_The task_: For each line in the data below, write an exact copy.

_Records provided_:
|---|
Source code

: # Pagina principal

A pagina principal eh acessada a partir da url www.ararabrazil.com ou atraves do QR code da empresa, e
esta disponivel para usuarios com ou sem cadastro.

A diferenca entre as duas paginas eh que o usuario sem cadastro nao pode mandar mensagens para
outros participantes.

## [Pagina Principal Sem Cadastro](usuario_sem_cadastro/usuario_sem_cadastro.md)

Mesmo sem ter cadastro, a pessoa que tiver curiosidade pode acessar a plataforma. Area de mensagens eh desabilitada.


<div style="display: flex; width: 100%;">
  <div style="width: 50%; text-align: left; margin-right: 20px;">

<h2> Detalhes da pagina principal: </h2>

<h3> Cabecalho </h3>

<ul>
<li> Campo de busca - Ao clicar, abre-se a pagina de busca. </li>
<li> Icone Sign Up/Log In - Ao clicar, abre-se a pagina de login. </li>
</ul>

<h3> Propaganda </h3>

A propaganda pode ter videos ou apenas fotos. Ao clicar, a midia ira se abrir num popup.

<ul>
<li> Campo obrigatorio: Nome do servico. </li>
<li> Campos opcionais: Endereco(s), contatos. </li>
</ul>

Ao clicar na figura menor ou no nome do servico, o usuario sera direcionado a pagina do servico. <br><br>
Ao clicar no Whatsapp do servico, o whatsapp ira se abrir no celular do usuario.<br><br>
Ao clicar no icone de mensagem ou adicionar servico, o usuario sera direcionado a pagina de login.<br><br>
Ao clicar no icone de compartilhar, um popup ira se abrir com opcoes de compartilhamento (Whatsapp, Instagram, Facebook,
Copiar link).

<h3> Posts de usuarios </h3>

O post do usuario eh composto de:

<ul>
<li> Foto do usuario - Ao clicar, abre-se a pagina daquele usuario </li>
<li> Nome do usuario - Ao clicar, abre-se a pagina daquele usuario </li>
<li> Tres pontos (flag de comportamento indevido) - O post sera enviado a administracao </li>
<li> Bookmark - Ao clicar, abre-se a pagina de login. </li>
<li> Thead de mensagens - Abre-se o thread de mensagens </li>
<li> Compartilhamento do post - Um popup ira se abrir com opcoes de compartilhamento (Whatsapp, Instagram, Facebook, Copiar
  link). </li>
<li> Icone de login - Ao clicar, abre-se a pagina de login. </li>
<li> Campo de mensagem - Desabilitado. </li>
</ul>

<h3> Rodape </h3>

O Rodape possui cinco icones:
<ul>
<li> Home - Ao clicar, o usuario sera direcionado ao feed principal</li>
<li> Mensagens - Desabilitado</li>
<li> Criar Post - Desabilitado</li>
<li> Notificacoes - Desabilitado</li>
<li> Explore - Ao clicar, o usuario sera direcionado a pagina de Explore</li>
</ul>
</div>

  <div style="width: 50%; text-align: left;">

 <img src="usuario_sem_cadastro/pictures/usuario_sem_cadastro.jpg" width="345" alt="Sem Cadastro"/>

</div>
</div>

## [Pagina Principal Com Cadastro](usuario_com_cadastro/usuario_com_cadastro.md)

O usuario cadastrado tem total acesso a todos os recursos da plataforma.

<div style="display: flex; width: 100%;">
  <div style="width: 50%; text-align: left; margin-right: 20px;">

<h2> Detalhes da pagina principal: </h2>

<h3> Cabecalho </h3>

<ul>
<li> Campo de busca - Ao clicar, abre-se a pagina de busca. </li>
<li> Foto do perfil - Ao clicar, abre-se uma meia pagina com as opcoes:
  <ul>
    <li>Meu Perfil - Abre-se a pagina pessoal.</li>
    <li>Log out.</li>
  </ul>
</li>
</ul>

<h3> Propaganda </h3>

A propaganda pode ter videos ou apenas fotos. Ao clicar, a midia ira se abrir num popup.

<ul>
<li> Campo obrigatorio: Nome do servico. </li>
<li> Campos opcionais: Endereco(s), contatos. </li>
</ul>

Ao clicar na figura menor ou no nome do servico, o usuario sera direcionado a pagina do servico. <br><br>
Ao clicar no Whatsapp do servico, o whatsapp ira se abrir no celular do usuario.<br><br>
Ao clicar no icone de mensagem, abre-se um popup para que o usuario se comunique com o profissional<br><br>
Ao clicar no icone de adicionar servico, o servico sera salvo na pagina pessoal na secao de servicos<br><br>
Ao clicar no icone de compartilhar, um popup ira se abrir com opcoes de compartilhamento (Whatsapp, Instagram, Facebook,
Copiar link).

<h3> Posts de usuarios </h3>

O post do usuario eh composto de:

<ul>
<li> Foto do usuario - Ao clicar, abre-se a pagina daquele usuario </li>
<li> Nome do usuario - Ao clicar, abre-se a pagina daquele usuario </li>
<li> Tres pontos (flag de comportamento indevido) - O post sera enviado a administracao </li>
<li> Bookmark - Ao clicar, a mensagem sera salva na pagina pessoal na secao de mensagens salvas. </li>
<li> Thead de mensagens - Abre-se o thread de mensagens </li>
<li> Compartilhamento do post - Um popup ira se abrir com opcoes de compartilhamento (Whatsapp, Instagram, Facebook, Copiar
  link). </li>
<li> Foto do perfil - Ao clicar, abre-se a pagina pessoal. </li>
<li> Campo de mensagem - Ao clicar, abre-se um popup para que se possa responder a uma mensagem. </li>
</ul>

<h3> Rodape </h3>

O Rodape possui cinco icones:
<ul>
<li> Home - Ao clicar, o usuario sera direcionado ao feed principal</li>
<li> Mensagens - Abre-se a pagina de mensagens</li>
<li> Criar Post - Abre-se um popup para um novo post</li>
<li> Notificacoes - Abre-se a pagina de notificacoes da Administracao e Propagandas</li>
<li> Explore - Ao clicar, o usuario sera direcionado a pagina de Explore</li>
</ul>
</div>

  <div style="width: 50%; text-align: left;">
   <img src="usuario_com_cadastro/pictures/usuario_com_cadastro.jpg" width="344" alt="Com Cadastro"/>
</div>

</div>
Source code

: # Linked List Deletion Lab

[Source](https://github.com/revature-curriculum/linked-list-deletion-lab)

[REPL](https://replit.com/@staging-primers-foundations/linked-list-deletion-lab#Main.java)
|---|
_Exercise solution_:
Source code

: # Pagina principal

A pagina principal eh acessada a partir da url www.ararabrazil.com ou atraves do QR code da empresa, e
esta disponivel para usuarios com ou sem cadastro.

A diferenca entre as duas paginas eh que o usuario sem cadastro nao pode mandar mensagens para
outros participantes.

## [Pagina Principal Sem Cadastro](usuario_sem_cadastro/usuario_sem_cadastro.md)

Mesmo sem ter cadastro, a pessoa que tiver curiosidade pode acessar a plataforma. Area de mensagens eh desabilitada.


<div style="display: flex; width: 100%;">
  <div style="width: 50%; text-align: left; margin-right: 20px;">

<h2> Detalhes da pagina principal: </h2>

<h3> Cabecalho </h3>

<ul>
<li> Campo de busca - Ao clicar, abre-se a pagina de busca. </li>
<li> Icone Sign Up/Log In - Ao clicar, abre-se a pagina de login. </li>
</ul>

<h3> Propaganda </h3>

A propaganda pode ter videos ou apenas fotos. Ao clicar, a midia ira se abrir num popup.

<ul>
<li> Campo obrigatorio: Nome do servico. </li>
<li> Campos opcionais: Endereco(s), contatos. </li>
</ul>

Ao clicar na figura menor ou no nome do servico, o usuario sera direcionado a pagina do servico. <br><br>
Ao clicar no Whatsapp do servico, o whatsapp ira se abrir no celular do usuario.<br><br>
Ao clicar no icone de mensagem ou adicionar servico, o usuario sera direcionado a pagina de login.<br><br>
Ao clicar no icone de compartilhar, um popup ira se abrir com opcoes de compartilhamento (Whatsapp, Instagram, Facebook,
Copiar link).

<h3> Posts de usuarios </h3>

O post do usuario eh composto de:

<ul>
<li> Foto do usuario - Ao clicar, abre-se a pagina daquele usuario </li>
<li> Nome do usuario - Ao clicar, abre-se a pagina daquele usuario </li>
<li> Tres pontos (flag de comportamento indevido) - O post sera enviado a administracao </li>
<li> Bookmark - Ao clicar, abre-se a pagina de login. </li>
<li> Thead de mensagens - Abre-se o thread de mensagens </li>
<li> Compartilhamento do post - Um popup ira se abrir com opcoes de compartilhamento (Whatsapp, Instagram, Facebook, Copiar
  link). </li>
<li> Icone de login - Ao clicar, abre-se a pagina de login. </li>
<li> Campo de mensagem - Desabilitado. </li>
</ul>

<h3> Rodape </h3>

O Rodape possui cinco icones:
<ul>
<li> Home - Ao clicar, o usuario sera direcionado ao feed principal</li>
<li> Mensagens - Desabilitado</li>
<li> Criar Post - Desabilitado</li>
<li> Notificacoes - Desabilitado</li>
<li> Explore - Ao clicar, o usuario sera direcionado a pagina de Explore</li>
</ul>
</div>

  <div style="width: 50%; text-align: left;">

 <img src="usuario_sem_cadastro/pictures/usuario_sem_cadastro.jpg" width="345" alt="Sem Cadastro"/>

</div>
</div>

## [Pagina Principal Com Cadastro](usuario_com_cadastro/usuario_com_cadastro.md)

O usuario cadastrado tem total acesso a todos os recursos da plataforma.

<div style="display: flex; width: 100%;">
  <div style="width: 50%; text-align: left; margin-right: 20px;">

<h2> Detalhes da pagina principal: </h2>

<h3> Cabecalho </h3>

<ul>
<li> Campo de busca - Ao clicar, abre-se a pagina de busca. </li>
<li> Foto do perfil - Ao clicar, abre-se uma meia pagina com as opcoes:
  <ul>
    <li>Meu Perfil - Abre-se a pagina pessoal.</li>
    <li>Log out.</li>
  </ul>
</li>
</ul>

<h3> Propaganda </h3>

A propaganda pode ter videos ou apenas fotos. Ao clicar, a midia ira se abrir num popup.

<ul>
<li> Campo obrigatorio: Nome do servico. </li>
<li> Campos opcionais: Endereco(s), contatos. </li>
</ul>

Ao clicar na figura menor ou no nome do servico, o usuario sera direcionado a pagina do servico. <br><br>
Ao clicar no Whatsapp do servico, o whatsapp ira se abrir no celular do usuario.<br><br>
Ao clicar no icone de mensagem, abre-se um popup para que o usuario se comunique com o profissional<br><br>
Ao clicar no icone de adicionar servico, o servico sera salvo na pagina pessoal na secao de servicos<br><br>
Ao clicar no icone de compartilhar, um popup ira se abrir com opcoes de compartilhamento (Whatsapp, Instagram, Facebook,
Copiar link).

<h3> Posts de usuarios </h3>

O post do usuario eh composto de:

<ul>
<li> Foto do usuario - Ao clicar, abre-se a pagina daquele usuario </li>
<li> Nome do usuario - Ao clicar, abre-se a pagina daquele usuario </li>
<li> Tres pontos (flag de comportamento indevido) - O post sera enviado a administracao </li>
<li> Bookmark - Ao clicar, a mensagem sera salva na pagina pessoal na secao de mensagens salvas. </li>
<li> Thead de mensagens - Abre-se o thread de mensagens </li>
<li> Compartilhamento do post - Um popup ira se abrir com opcoes de compartilhamento (Whatsapp, Instagram, Facebook, Copiar
  link). </li>
<li> Foto do perfil - Ao clicar, abre-se a pagina pessoal. </li>
<li> Campo de mensagem - Ao clicar, abre-se um popup para que se possa responder a uma mensagem. </li>
</ul>

<h3> Rodape </h3>

O Rodape possui cinco icones:
<ul>
<li> Home - Ao clicar, o usuario sera direcionado ao feed principal</li>
<li> Mensagens - Abre-se a pagina de mensagens</li>
<li> Criar Post - Abre-se um popup para um novo post</li>
<li> Notificacoes - Abre-se a pagina de notificacoes da Administracao e Propagandas</li>
<li> Explore - Ao clicar, o usuario sera direcionado a pagina de Explore</li>
</ul>
</div>

  <div style="width: 50%; text-align: left;">
   <img src="usuario_com_cadastro/pictures/usuario_com_cadastro.jpg" width="344" alt="Com Cadastro"/>
</div>

</div>
Source code

: # Linked List Deletion Lab

[Source](https://github.com/revature-curriculum/linked-list-deletion-lab)

[REPL](https://replit.com/@staging-primers-foundations/linked-list-deletion-lab#Main.java)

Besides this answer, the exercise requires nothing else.